**WORK REQUEST**
Repeat, exactly and alone, every line from the line that contains "is the queen" to the end of the entries.

**DATA FOR THE TASK**
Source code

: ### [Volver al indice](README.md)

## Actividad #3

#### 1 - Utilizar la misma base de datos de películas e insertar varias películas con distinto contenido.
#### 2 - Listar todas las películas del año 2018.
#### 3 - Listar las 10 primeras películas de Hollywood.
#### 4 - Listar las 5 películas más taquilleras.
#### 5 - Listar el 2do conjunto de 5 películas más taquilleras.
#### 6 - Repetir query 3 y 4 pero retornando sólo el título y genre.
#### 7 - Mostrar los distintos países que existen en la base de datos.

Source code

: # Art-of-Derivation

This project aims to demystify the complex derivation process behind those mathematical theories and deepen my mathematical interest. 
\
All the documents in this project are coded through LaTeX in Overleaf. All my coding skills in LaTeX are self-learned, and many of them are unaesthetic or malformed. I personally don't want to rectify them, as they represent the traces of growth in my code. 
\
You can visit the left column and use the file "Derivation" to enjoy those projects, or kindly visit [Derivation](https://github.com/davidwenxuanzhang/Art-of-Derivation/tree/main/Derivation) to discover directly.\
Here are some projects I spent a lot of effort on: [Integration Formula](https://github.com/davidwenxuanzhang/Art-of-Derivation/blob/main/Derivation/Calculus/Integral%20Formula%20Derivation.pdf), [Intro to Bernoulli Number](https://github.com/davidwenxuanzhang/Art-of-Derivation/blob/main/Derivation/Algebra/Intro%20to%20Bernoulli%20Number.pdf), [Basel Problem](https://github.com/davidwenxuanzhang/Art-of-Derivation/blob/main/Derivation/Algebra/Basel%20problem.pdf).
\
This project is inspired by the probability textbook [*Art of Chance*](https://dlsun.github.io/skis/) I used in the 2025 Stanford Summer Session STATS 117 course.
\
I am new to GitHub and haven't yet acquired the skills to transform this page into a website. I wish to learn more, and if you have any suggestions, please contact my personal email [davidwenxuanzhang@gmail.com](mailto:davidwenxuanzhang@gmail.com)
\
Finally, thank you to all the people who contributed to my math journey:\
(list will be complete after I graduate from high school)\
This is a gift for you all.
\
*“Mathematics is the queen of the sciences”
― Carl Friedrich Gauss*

**SOLUTION TO THIS TASK**
*“Mathematics is the queen of the sciences”
― Carl Friedrich Gauss*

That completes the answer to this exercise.